MiCA Deadline: New Rules Could Force 80% of Crypto Firms Out of EU

The transitional grace period under the Markets in Crypto-Assets (MiCA) regulation officially ends across the EU on July 1, 2026.

It means that any firm still operating without a MiCA license will be breaking the law.

MiCA Rules Force Crypto Firms to Adjust

The European Securities and Markets Authority (ESMA) had ordered all unauthorized digital asset providers to close their businesses before the end of the transition period. The directive formed part of the EU’s MiCA rules that require firms to obtain authorization from a national regulator to continue operating.

Pre-MiCA categorization data suggested that Europe had over 3,000 legitimate virtual asset providers, but now, several exchanges have already announced changes to their European services. For instance, Binance said that it will suspend some of its operations in the market after failing to secure a MiCA license.

In an interview with the Block, former CEO Changpeng Zhao (CZ) revealed that the exchange’s license application in Greece had been “fully compliant” and days away from approval before political forces reportedly forced it to be withdrawn, with journalist Gareth Jenkinson alleging that sources had informed him that Christine Lagarde, the ECB president, had asked Greek authorities not to greenlight the permit.

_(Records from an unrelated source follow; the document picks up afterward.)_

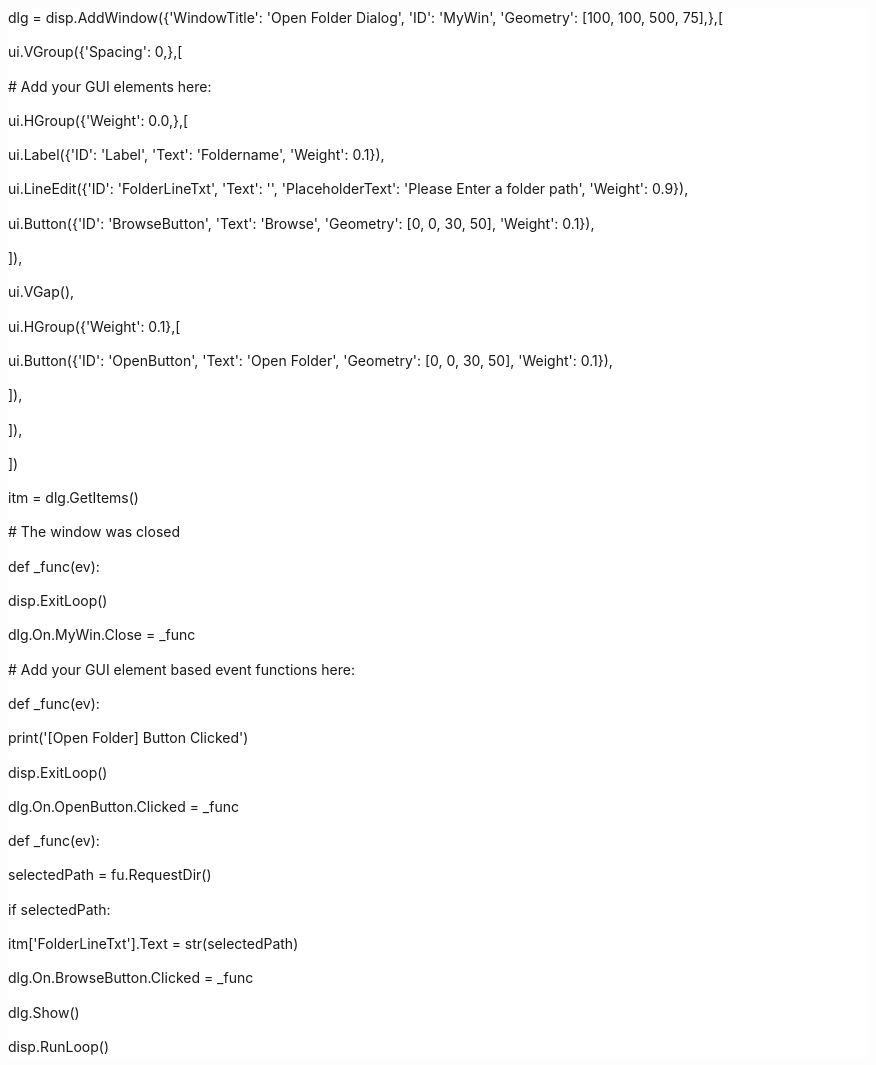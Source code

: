 dlg = disp.AddWindow(\{'WindowTitle': 'Open Folder Dialog', 'ID': 'MyWin', 'Geometry': \[100, 100, 500, 75\],\},\[

ui.VGroup(\{'Spacing': 0,\},\[

\# Add your GUI elements here:

ui.HGroup(\{'Weight': 0.0,\},\[

ui.Label(\{'ID': 'Label', 'Text': 'Foldername', 'Weight': 0.1\}),

ui.LineEdit(\{'ID': 'FolderLineTxt', 'Text': '', 'PlaceholderText': 'Please Enter a folder path', 'Weight': 0.9\}),

ui.Button(\{'ID': 'BrowseButton', 'Text': 'Browse', 'Geometry': \[0, 0, 30, 50\], 'Weight': 0.1\}),

\]),

ui.VGap(),

ui.HGroup(\{'Weight': 0.1\},\[

ui.Button(\{'ID': 'OpenButton', 'Text': 'Open Folder', 'Geometry': \[0, 0, 30, 50\], 'Weight': 0.1\}),

\]),

\]),

\])

itm = dlg.GetItems()

\# The window was closed

def \_func(ev):

disp.ExitLoop()

dlg.On.MyWin.Close = \_func

\# Add your GUI element based event functions here:

def \_func(ev):

print('\[Open Folder\] Button Clicked')

disp.ExitLoop()

dlg.On.OpenButton.Clicked = \_func

def \_func(ev):

selectedPath = fu.RequestDir()

if selectedPath:

itm\['FolderLineTxt'\].Text = str(selectedPath)

dlg.On.BrowseButton.Clicked = \_func

dlg.Show()

disp.RunLoop()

The company is now seeking the same approval in other EU member states such as France, Ireland, and Latvia.

According to OKX’s European CEO Erald Ghoos, who was quoted in a recent report by CoinDesk, 80% of crypto companies won’t survive MiCA and will be pushed out of the EU completely. Some corroboration was offered in the same report by Dubai lawyer Irina Heaver, who said inquiries from European founders had surged as they weighed relocating to the UAE, where licensing through the Virtual Assets Regulatory Authority can take days instead of months.

For consumers, ESMA urged caution, saying that investors should verify whether their provider appears in the MiCA register and confirm which legal entity is actually holding their assets.

It also added that they should consider transferring funds if their platform remains unauthorized after July 1 since those using unauthorized providers may face reduced legal protections and a greater risk of losing access to their crypto assets.

Trading Surge Reported Elsewhere

But not every signal is pointing toward exodus. While policy analysts debate the theoretical impacts of the new framework, crypto platforms on the ground are already seeing a shift in capital deployment. Konstantins Vasilenko, co-founder and CBDO of Paybis, notes that the new rules are successfully unlocking access to larger institutional participants who require regulatory certainty before deploying capital.

Vasilenko shared directly with CryptoPotato that since securing their MiCA and PSD2 licenses in Latvia this past May, their EU trading volume has surged by 70% quarter-over-quarter, even as transaction counts held steady.